In de brief waarschuwt de FPF Pedro Dias "voor de gevolgen die het besluit over de beëindiging van de blijk van belangstelling voor de regularisatie van buitenlanders in Portugal zou kunnen hebben voor de registratie van profspelers voor het volgende seizoen".

De FPF herinnert de regeringsfunctionaris eraan dat de registratievensters "slechts twaalf weken lang zijn in de zomer en vier in de winter" en plaatst vraagtekens bij de mogelijkheid om "gebruik te maken van een reeds voorziene uitzonderingsregeling", zoals vermeld in paragraaf c) van lid 1 van artikel 123 van Wet nr. 23/2007 van 4 juli.

Volgens dezelfde bron probeert de FPF alle informatie te verzamelen over de veranderingen die het nieuwe wetsdecreet van 3 juni zal introduceren in de registratie van buitenlanders, "om zo snel mogelijk de clubs te kunnen informeren die van plan zijn om buitenlandse beoefenaars aan te trekken".

De nieuwe regels voor immigratie in Portugal werden van kracht op 3 juni, in een wetsdecreet dat wet nr. 23/2007 van 4 juli wijzigde, waarbij procedures voor verblijfsvergunningen op basis van blijken van belangstelling werden ingetrokken.

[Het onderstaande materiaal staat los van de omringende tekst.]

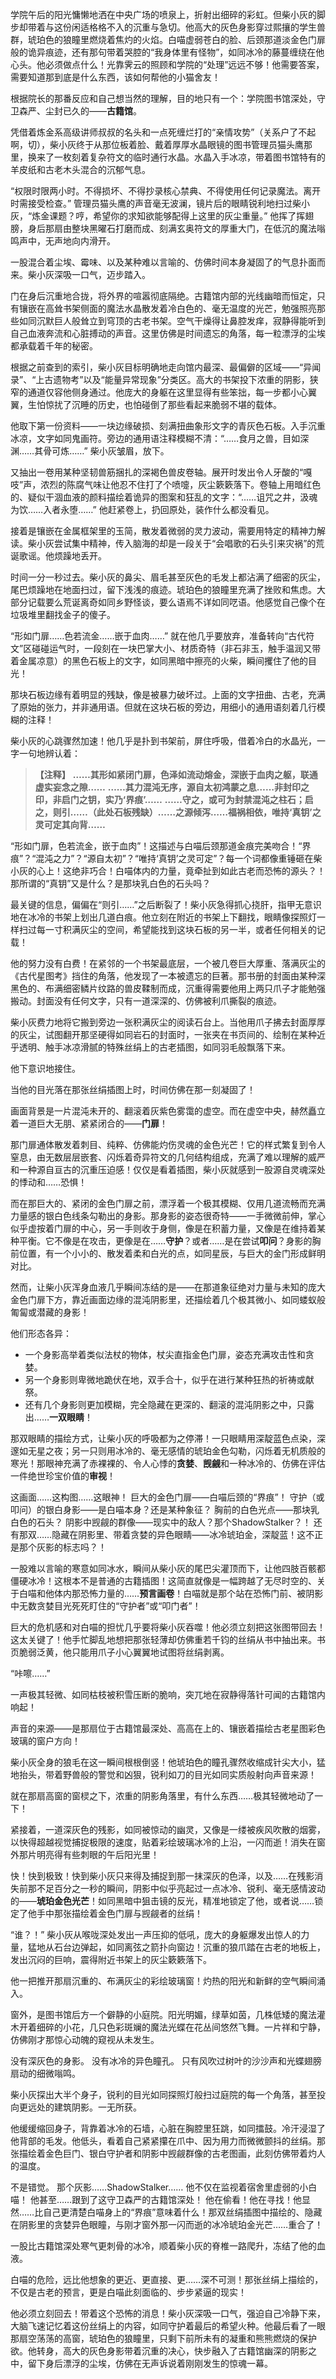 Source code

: 学院午后的阳光慵懒地洒在中央广场的喷泉上，折射出细碎的彩虹。但柴小灰的脚步却带着与这份闲适格格不入的沉重与急切。他高大的灰色身影穿过熙攘的学生兽群，琥珀色的狼瞳里燃烧着焦灼的火焰。白喵虚弱苍白的脸、后颈那道淡金色门扉般的诡异痕迹，还有那句带着哭腔的“我身体里有怪物”，如同冰冷的藤蔓缠绕在他心头。他必须做点什么！光靠霁云的照顾和学院的“处理”远远不够！他需要答案，需要知道那到底是什么东西，该如何帮他的小猫舍友！

根据院长的那番反应和自己想当然的理解，目的地只有一个：学院图书馆深处，守卫森严、尘封已久的——**古籍馆**。

凭借着炼金系高级讲师叔叔的名头和一点死缠烂打的“亲情攻势”（关系户了不起啊，切），柴小灰终于从那位板着脸、戴着厚厚水晶眼镜的图书管理员猫头鹰那里，换来了一枚刻着复杂符文的临时通行水晶。水晶入手冰凉，带着图书馆特有的羊皮纸和古老木头混合的沉郁气息。

“权限时限两小时。不得损坏、不得抄录核心禁典、不得使用任何记录魔法。离开时需接受检查。” 管理员猫头鹰的声音毫无波澜，镜片后的眼睛锐利地扫过柴小灰，“炼金课题？哼，希望你的求知欲能够配得上这里的灰尘重量。” 他挥了挥翅膀，身后那扇由整块黑曜石打磨而成、刻满玄奥符文的厚重大门，在低沉的魔法嗡鸣声中，无声地向内滑开。

一股混合着尘埃、霉味、以及某种难以言喻的、仿佛时间本身凝固了的气息扑面而来。柴小灰深吸一口气，迈步踏入。

门在身后沉重地合拢，将外界的喧嚣彻底隔绝。古籍馆内部的光线幽暗而恒定，只有镶嵌在高耸书架侧面的魔法水晶散发着冷白色的、毫无温度的光芒，勉强照亮那些如同沉默巨人般耸立到穹顶的古老书架。空气干燥得让鼻腔发痒，寂静得能听到自己血液奔流和心脏搏动的声音。这里仿佛是时间遗忘的角落，每一粒漂浮的尘埃都承载着千年的秘密。

根据之前查到的索引，柴小灰目标明确地走向馆内最深、最偏僻的区域——“异闻录”、“上古遗物考”以及“能量异常现象”分类区。高大的书架投下浓重的阴影，狭窄的通道仅容他侧身通过。他庞大的身躯在这里显得有些笨拙，每一步都小心翼翼，生怕惊扰了沉睡的历史，也怕碰倒了那些看起来脆弱不堪的载体。

他取下第一份资料——一块边缘破损、刻满扭曲象形文字的青灰色石板。入手沉重冰凉，文字如同鬼画符。旁边的通用语注释模糊不清：“……食月之兽，目如深渊……其骨可炼……” 柴小灰皱眉，放下。

又抽出一卷用某种坚韧兽筋捆扎的深褐色兽皮卷轴。展开时发出令人牙酸的“嘎吱”声，浓烈的陈腐气味让他忍不住打了个喷嚏，灰尘簌簌落下。卷轴上用暗红色的、疑似干涸血液的颜料描绘着诡异的图案和狂乱的文字：“……诅咒之井，汲魂为饮……入者永堕……” 他赶紧卷上，扔回原处，装作什么都没看见。

接着是镶嵌在金属框架里的玉简，散发着微弱的灵力波动，需要用特定的精神力解读。柴小灰尝试集中精神，传入脑海的却是一段关于“会唱歌的石头引来灾祸”的荒诞歌谣。他烦躁地丢开。

时间一分一秒过去。柴小灰的鼻尖、眉毛甚至灰色的毛发上都沾满了细密的灰尘，尾巴烦躁地在地面扫过，留下浅浅的痕迹。琥珀色的狼瞳里充满了挫败和焦虑。大部分记载要么荒诞离奇如同乡野怪谈，要么语焉不详如同呓语。他感觉自己像个在垃圾堆里翻找金子的傻子。

“形如门扉……色若流金……嵌于血肉……” 就在他几乎要放弃，准备转向“古代符文”区碰碰运气时，一段刻在一块巴掌大小、材质奇特（非石非玉，触手温润又带着金属凉意）的黑色石板上的文字，如同黑暗中擦亮的火柴，瞬间攫住了他的目光！

那块石板边缘有着明显的残缺，像是被暴力破坏过。上面的文字扭曲、古老，充满了原始的张力，并非通用语。但就在这块石板的旁边，用细小的通用语刻着几行模糊的注释！

柴小灰的心跳骤然加速！他几乎是扑到书架前，屏住呼吸，借着冷白的水晶光，一字一句地辨认着：

> **【注释】**
> **……其形如紧闭门扉，色泽如流动熔金，深嵌于血肉之躯，联通虚实妄念之隙……**
> **……其力混沌无序，源自太初鸿蒙之息……非封印之印，非启门之钥，实乃‘界痕’……**
> **……守之，或可为封禁混沌之柱石；启之，则引……（此处石板残缺）……之源倾泻……福祸相依，唯持‘真钥’之灵可定其向背……**

“形如门扉，色若流金，嵌于血肉”！这描述与白喵后颈那道金痕完美吻合！“界痕”？“混沌之力”？“源自太初”？“唯持‘真钥’之灵可定”？每一个词都像重锤砸在柴小灰的心上！这绝非巧合！白喵体内的力量，竟牵扯到如此古老而恐怖的源头？！那所谓的“真钥”又是什么？是那块乳白色的石头吗？

最关键的信息，偏偏在“则引……”之后断裂了！柴小灰急得抓心挠肝，指甲无意识地在冰冷的书架上划出几道白痕。他立刻在附近的书架上下翻找，眼睛像探照灯一样扫过每一寸积满灰尘的空间，希望能找到这块石板的另一半，或者任何相关的记载！

他的努力没有白费！在紧邻的一个书架最底层，一个被几卷巨大厚重、落满灰尘的《古代星图考》挡住的角落，他发现了一本被遗忘的巨著。那书册的封面由某种深黑色的、布满细密鳞片纹路的兽皮鞣制而成，沉重得需要他用上两只爪子才能勉强搬动。封面没有任何文字，只有一道深深的、仿佛被利爪撕裂的痕迹。

柴小灰费力地将它搬到旁边一张积满灰尘的阅读石台上。当他用爪子拂去封面厚厚的灰尘，试图翻开那坚硬得如同岩石的封面时，一张夹在书页间的、绘制在某种近乎透明、触手冰凉滑腻的特殊丝绢上的古老插图，如同羽毛般飘落下来。

他下意识地接住。

当他的目光落在那张丝绢插图上时，时间仿佛在那一刻凝固了！

画面背景是一片混沌未开的、翻滚着灰紫色雾霭的虚空。而在虚空中央，赫然矗立着一道巨大无朋、紧紧闭合的——**门扉**！

那门扉通体散发着刺目、纯粹、仿佛能灼伤灵魂的金色光芒！它的样式繁复到令人窒息，由无数层层嵌套、闪烁着奇异符文的几何结构组成，充满了难以理解的威严和一种源自亘古的沉重压迫感！仅仅是看着插图，柴小灰就感到一股源自灵魂深处的悸动和……恐惧！

而在那巨大的、紧闭的金色门扉之前，漂浮着一个极其模糊、仅用几道流畅而充满力量感的银白色线条勾勒出的身影。那身影的姿态很奇特——一手微微前伸，掌心似乎虚按着门扉的中心，另一手则收于身侧，像是在积蓄力量，又像是在维持着某种平衡。它不像是在攻击，更像是在……**守护**？或者……是在尝试**叩问**？身影的胸前位置，有一个小小的、散发着柔和白光的点，如同星辰，与巨大的金门形成鲜明对比。

然而，让柴小灰浑身血液几乎瞬间冻结的是——在那道象征绝对力量与未知的庞大金色门扉下方，靠近画面边缘的混沌阴影里，还描绘着几个极其微小、如同蝼蚁般匍匐或潜藏的身影！

他们形态各异：
*   一个身影高举着类似法杖的物体，杖尖直指金色门扉，姿态充满攻击性和贪婪。
*   另一个身影则卑微地跪伏在地，双手合十，似乎在进行某种狂热的祈祷或献祭。
*   还有几个身影则更加模糊，完全隐藏在更深的、翻滚的混沌阴影之中，只露出……**一双眼睛**！

那双眼睛的描绘方式，让柴小灰的呼吸都为之停滞！一只眼睛用深靛蓝色点染，深邃如无星之夜；另一只则用冰冷的、毫无感情的琥珀金色勾勒，闪烁着无机质般的寒光！那眼神充满了赤裸裸的、令人心悸的**贪婪**、**觊觎**和一种冰冷的、仿佛在评估一件绝世珍宝价值的**审视**！

这画面……这构图……这眼神！
巨大的金色门扉——白喵后颈的“界痕”！
守护（或叩问）的银白身影——是白喵本身？还是某种象征？
胸前的白色光点——那块乳白色的石头？
阴影中觊觎的群像——现实中的敌人？那个ShadowStalker？！
还有那双……隐藏在阴影里、带着贪婪的异色眼睛——冰冷琥珀金，深靛蓝！这不正是那个灰影的标志吗？！

一股难以言喻的寒意如同冰水，瞬间从柴小灰的尾巴尖灌顶而下，让他四肢百骸都僵硬冰冷！这根本不是普通的古籍插图！这简直就像是一幅跨越了无尽时空的、关于白喵和他体内那恐怖力量的……**预言画卷**！白喵就是那个站在恐怖门前、被阴影中无数贪婪目光死死盯住的“守护者”或“叩门者”！

巨大的危机感和对白喵的担忧几乎要将柴小灰吞噬！他必须立刻把这张图带回去！这太关键了！他手忙脚乱地想把那张轻薄却仿佛重若千钧的丝绢从书中抽出来。书页脆弱泛黄，他只能用爪子小心翼翼地试图将丝绢剥离。

“咔嚓……”

一声极其轻微、如同枯枝被积雪压断的脆响，突兀地在寂静得落针可闻的古籍馆内响起！

声音的来源——是那扇位于古籍馆最深处、高高在上的、镶嵌着描绘古老星图彩色玻璃的窗户方向！

柴小灰全身的狼毛在这一瞬间根根倒竖！他琥珀色的瞳孔骤然收缩成针尖大小，猛地抬头，带着野兽般的警觉和凶狠，锐利如刀的目光如同实质般射向声音来源！

就在那扇高窗的窗棂之下，浓重的阴影角落里，有什么东西……极其轻微地动了一下！

紧接着，一道深灰色的残影，如同被惊动的幽灵，又像是一缕被疾风吹散的烟雾，以快得超越视觉捕捉极限的速度，贴着彩绘玻璃冰冷的上沿，一闪而逝！消失在窗外那片明亮得有些刺眼的午后阳光里！

快！快到极致！快到柴小灰只来得及捕捉到那一抹深灰的色泽，以及……在残影消失前那不足百分之一秒的瞬间，阴影中似乎亮起过一点冰冷、锐利、毫无感情波动的——**琥珀金色光芒**！如同黑暗中狙击镜的反光，精准地锁定了他，或者说……锁定了他手中那张描绘着金色门扉与觊觎者的丝绢！

“谁？！” 柴小灰从喉咙深处发出一声压抑的低吼，庞大的身躯爆发出惊人的力量，猛地从石台边弹起，如同离弦之箭扑向窗边！沉重的狼爪踏在古老的地板上，发出沉闷的巨响，震得附近书架上的灰尘簌簌落下。

他一把推开那扇沉重的、布满灰尘的彩绘玻璃窗！灼热的阳光和新鲜的空气瞬间涌入。

窗外，是图书馆后方一个僻静的小庭院。阳光明媚，绿草如茵，几株低矮的魔法灌木开着细碎的小花，几只色彩斑斓的魔法光蝶在花丛间悠然飞舞。一片祥和宁静，仿佛刚才那惊心动魄的窥视从未发生。

没有深灰色的身影。
没有冰冷的异色瞳孔。
只有风吹过树叶的沙沙声和光蝶翅膀扇动的细微嗡鸣。

柴小灰探出大半个身子，锐利的目光如同探照灯般扫过庭院的每一个角落，甚至投向更远处的建筑阴影。一无所获。

他缓缓缩回身子，背靠着冰冷的石墙，心脏在胸腔里狂跳，如同擂鼓。冷汗浸湿了他背部的毛发。他低头，看着自己紧紧攥在爪中、因为用力而微微颤抖的丝绢。那张描绘着金色巨门、银白守护者和阴影中觊觎群像的古老图画，此刻仿佛带着灼人的温度。

不是错觉。
那个灰影……ShadowStalker……
他不仅在监视着宿舍里虚弱的小白喵！
他甚至……跟到了这守卫森严的古籍馆深处！
他在偷看！他在寻找！他显然……比自己更清楚白喵身上的“界痕”意味着什么！那双丝绢插图中描绘的、隐藏在阴影里的贪婪异色眼瞳，与刚才窗外那一闪而逝的冰冷琥珀金光芒……重合了！

一股比古籍馆深处寒气更刺骨的冰冷，顺着柴小灰的脊椎一路爬升，冻结了他的血液。

白喵的危险，远比他想象的更近、更直接、更……深不可测！那张丝绢上描绘的，不仅是古老的预言，更是白喵此刻面临的、步步紧逼的现实！

他必须立刻回去！带着这个恐怖的消息！柴小灰深吸一口气，强迫自己冷静下来，大脑飞速记忆着这份丝绢上的内容，如同守护着最后的希望火种。他最后看了一眼那扇空荡荡的高窗，琥珀色的狼瞳里，只剩下前所未有的凝重和熊熊燃烧的保护欲。他转身，高大的灰色身影带着沉重的决心，快步融入了古籍馆幽深的阴影之中，留下身后漂浮的尘埃，仿佛在无声诉说着刚刚发生的惊魂一幕。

Een wijziging van de vreemdelingenwet in 2017 maakte het mogelijk om, door middel van een blijk van belangstelling, het verblijf op nationaal grondgebied te regulariseren door middel van de uitoefening van een ondergeschikte of zelfstandige beroepsactiviteit, zonder een geldig visum voor dat doel, onder delen van artikelen 88 en 89.

In het wetsdecreet dat nu gepubliceerd is, beschouwt de regering de "mogelijkheid om immigranten te regulariseren die niet in het bezit zijn van een consulair verblijfsvisum" als een "irreflectieve" maatregel, die "de principes die Portugal en de Europese partners in het Schengengebied hebben aangenomen" in gevaar brengt.

Na binnenkomst zou het mogelijk zijn om de "algemene regeling voor het verkrijgen van verblijfsvergunningen toe te passen, waarbij de registratie van een blijk van belangstelling en de loutere belofte van een arbeidsovereenkomst voldoende zijn voor dit doel".

Het diploma beveelt daarom de "intrekking van instrumenten voor verblijfsvergunningen die zijn gebaseerd op de loutere uiting van belangstelling, waarbij echter de situatie van vreemdelingen die reeds verblijfsvergunningsprocedures op grond van deze instrumenten hebben ingeleid, wordt gevrijwaard".